#### [Stored items]
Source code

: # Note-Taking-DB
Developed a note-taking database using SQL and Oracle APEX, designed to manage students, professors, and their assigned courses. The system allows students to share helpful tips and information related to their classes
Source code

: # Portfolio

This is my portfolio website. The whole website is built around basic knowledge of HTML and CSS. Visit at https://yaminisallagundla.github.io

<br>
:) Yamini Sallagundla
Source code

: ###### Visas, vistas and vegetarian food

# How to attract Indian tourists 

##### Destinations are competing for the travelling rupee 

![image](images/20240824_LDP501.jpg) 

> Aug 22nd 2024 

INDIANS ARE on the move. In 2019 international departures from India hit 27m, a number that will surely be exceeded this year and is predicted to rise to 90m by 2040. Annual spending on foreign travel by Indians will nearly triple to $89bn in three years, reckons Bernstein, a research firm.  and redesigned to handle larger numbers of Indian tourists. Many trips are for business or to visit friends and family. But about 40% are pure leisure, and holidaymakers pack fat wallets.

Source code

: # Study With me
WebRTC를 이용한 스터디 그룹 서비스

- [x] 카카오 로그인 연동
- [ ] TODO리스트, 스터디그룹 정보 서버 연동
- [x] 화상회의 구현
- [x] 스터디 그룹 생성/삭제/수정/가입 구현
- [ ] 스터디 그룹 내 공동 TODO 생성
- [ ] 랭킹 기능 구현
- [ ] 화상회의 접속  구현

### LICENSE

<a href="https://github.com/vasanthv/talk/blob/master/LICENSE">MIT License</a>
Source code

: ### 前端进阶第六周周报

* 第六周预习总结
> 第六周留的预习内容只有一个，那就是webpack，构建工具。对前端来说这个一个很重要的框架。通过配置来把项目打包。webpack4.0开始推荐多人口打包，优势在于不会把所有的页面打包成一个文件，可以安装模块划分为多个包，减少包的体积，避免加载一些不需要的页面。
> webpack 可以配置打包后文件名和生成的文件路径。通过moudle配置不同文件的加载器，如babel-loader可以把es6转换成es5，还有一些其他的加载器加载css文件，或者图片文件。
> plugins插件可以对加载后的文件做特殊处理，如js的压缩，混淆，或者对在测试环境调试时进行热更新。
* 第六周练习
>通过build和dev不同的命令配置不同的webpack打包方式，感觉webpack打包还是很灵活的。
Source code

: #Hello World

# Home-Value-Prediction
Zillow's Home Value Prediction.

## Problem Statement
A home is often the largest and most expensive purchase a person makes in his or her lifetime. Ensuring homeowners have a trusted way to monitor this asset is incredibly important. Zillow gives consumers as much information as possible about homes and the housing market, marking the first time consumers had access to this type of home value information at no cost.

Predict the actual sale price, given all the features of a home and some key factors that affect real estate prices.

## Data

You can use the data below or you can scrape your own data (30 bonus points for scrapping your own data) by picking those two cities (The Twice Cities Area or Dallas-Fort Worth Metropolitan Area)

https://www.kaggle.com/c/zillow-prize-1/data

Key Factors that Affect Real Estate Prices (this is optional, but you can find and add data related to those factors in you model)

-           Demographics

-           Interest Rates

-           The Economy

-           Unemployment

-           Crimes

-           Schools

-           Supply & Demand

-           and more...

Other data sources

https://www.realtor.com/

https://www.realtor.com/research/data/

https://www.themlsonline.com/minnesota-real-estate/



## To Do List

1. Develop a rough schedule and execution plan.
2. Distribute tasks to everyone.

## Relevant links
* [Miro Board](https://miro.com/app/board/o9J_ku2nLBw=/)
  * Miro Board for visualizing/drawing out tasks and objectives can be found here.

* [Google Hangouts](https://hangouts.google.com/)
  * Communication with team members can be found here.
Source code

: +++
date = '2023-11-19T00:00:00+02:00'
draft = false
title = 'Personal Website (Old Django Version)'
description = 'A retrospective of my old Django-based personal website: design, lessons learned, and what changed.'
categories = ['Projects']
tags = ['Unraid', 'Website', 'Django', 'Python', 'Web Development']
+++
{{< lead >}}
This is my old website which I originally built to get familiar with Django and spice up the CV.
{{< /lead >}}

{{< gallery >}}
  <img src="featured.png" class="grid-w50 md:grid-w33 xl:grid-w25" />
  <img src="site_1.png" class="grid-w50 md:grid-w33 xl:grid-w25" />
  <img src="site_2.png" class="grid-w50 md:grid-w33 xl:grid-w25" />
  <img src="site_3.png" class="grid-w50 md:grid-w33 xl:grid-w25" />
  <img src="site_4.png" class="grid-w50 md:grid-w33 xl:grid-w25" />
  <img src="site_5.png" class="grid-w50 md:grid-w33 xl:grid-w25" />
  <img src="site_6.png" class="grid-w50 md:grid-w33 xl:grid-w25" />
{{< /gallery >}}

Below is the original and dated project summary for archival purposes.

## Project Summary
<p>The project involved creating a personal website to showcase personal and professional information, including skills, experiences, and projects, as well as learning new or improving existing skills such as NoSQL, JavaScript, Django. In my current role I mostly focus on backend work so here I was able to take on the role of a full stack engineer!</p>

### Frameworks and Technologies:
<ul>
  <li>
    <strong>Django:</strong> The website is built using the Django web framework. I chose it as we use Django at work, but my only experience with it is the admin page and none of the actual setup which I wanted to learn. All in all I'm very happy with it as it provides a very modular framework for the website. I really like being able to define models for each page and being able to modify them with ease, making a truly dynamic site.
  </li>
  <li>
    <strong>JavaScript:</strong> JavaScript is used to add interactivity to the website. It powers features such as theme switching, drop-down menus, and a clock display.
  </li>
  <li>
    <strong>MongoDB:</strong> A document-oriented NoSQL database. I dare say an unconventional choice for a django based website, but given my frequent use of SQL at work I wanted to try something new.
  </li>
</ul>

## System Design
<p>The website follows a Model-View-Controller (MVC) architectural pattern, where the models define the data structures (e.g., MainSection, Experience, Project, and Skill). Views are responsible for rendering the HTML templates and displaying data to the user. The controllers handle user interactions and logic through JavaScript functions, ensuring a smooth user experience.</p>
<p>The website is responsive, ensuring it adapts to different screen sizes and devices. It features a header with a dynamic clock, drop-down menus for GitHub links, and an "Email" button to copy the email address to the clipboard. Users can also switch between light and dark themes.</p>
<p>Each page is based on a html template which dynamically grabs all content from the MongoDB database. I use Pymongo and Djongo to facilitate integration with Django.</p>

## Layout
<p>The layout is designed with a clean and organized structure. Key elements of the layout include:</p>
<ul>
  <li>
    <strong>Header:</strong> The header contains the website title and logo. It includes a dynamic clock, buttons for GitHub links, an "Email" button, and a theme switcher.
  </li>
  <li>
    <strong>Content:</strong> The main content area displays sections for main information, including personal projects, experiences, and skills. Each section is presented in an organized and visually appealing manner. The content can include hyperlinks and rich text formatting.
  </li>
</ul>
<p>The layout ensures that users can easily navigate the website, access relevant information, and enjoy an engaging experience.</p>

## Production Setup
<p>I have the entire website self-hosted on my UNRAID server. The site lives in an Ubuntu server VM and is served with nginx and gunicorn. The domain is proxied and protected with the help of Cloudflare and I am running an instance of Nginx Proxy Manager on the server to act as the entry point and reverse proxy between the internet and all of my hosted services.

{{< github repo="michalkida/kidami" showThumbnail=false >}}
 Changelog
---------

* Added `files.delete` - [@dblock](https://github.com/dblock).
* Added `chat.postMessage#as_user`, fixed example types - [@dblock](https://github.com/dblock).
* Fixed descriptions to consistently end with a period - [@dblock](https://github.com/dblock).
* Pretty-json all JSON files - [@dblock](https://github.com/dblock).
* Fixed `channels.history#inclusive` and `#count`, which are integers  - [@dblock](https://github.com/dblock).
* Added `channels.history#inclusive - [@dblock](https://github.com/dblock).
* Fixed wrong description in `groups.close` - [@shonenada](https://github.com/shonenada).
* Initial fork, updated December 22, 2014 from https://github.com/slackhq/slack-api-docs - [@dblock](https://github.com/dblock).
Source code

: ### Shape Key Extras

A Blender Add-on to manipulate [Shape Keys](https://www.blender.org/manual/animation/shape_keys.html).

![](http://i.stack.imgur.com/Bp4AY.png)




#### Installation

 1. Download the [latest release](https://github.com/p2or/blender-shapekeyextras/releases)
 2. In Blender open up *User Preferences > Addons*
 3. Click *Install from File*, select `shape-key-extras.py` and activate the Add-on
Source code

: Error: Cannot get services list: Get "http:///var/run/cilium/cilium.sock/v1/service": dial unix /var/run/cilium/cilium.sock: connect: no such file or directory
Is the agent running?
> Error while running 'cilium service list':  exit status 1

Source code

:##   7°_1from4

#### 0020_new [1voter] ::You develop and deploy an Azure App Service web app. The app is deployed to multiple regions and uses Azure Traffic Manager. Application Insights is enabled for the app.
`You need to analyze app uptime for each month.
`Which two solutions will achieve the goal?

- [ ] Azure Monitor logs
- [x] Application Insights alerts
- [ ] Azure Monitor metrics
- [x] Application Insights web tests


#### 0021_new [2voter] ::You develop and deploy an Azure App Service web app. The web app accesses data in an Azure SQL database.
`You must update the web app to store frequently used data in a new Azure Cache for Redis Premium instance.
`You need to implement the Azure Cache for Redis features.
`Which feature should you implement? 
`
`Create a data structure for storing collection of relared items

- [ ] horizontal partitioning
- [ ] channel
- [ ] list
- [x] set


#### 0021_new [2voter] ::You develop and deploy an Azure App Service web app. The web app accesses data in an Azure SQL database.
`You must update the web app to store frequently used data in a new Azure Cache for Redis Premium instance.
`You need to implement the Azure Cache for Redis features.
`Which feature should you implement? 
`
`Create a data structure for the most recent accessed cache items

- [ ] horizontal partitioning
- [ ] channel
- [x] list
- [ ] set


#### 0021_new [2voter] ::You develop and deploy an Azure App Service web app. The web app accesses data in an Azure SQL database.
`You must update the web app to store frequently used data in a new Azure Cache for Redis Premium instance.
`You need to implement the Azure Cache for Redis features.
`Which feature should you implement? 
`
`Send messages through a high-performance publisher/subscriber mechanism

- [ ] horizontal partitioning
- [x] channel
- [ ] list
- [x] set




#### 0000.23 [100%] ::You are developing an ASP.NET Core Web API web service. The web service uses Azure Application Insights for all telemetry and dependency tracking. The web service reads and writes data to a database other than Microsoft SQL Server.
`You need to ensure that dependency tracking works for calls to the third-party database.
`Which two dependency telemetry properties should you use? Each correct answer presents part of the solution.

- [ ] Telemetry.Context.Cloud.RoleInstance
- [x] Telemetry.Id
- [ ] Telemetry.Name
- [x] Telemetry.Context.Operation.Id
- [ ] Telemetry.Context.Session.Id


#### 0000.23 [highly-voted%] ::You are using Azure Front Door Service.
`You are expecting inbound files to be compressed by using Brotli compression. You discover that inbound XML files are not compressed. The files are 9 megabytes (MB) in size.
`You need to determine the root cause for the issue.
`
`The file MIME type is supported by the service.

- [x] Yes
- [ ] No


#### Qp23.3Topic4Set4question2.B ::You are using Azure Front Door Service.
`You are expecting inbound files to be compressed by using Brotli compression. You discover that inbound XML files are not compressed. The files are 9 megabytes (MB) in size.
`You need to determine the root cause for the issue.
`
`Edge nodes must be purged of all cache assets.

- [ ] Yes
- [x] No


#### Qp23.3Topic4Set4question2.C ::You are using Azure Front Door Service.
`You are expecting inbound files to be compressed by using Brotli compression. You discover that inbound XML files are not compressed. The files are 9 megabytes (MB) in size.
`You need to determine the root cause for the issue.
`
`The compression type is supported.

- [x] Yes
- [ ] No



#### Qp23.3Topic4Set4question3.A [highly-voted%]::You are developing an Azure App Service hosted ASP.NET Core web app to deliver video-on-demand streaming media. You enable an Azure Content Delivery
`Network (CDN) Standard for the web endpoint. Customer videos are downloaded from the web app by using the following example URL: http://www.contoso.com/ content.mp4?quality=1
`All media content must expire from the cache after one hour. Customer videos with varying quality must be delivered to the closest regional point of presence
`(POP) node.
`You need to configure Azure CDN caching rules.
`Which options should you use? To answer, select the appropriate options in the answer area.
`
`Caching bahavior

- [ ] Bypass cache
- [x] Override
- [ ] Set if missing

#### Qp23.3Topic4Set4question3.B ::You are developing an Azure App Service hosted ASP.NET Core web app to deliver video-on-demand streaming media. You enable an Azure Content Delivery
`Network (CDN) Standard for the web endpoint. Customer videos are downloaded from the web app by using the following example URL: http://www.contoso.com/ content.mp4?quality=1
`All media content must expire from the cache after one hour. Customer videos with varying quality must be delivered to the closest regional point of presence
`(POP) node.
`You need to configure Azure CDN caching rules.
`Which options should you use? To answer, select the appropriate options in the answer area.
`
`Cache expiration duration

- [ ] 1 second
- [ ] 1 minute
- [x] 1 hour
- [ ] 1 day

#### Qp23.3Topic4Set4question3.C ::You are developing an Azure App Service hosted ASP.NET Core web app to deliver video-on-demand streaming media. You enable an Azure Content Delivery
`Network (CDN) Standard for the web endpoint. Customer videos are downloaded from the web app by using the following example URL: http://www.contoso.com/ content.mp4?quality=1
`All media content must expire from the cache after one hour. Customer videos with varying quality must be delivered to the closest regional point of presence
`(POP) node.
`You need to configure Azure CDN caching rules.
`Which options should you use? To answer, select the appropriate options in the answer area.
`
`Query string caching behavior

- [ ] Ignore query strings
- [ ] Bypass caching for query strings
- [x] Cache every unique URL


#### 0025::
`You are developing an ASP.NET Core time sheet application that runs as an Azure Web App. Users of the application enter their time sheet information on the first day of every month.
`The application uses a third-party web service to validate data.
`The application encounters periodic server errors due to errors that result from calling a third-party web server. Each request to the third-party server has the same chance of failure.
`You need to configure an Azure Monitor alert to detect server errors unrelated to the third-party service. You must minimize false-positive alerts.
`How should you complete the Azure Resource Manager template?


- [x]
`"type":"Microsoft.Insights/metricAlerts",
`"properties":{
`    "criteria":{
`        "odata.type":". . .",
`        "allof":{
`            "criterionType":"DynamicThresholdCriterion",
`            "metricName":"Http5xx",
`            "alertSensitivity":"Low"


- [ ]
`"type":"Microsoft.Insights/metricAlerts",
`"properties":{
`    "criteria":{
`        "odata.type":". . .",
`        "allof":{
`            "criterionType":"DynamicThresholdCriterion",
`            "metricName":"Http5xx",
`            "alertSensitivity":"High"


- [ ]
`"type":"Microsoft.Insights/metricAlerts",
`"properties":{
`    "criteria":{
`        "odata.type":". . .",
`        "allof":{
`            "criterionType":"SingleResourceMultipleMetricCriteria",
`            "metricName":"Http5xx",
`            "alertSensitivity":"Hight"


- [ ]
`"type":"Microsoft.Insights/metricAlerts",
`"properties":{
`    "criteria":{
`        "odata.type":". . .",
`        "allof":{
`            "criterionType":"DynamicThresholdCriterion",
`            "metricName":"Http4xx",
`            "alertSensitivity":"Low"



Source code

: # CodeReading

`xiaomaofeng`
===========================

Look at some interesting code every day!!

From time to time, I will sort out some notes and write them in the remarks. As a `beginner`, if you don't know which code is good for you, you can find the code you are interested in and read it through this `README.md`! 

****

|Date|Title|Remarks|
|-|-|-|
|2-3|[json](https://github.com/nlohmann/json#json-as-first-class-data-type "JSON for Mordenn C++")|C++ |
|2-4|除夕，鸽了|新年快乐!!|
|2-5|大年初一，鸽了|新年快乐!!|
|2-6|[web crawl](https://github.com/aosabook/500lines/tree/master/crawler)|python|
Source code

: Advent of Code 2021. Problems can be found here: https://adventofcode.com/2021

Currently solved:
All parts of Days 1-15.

#### [TASK DESCRIPTION]
Filter on the word "realtor": copy each matching line from the entries above.

#### [FINISHED TASK]
https://www.realtor.com/
https://www.realtor.com/research/data/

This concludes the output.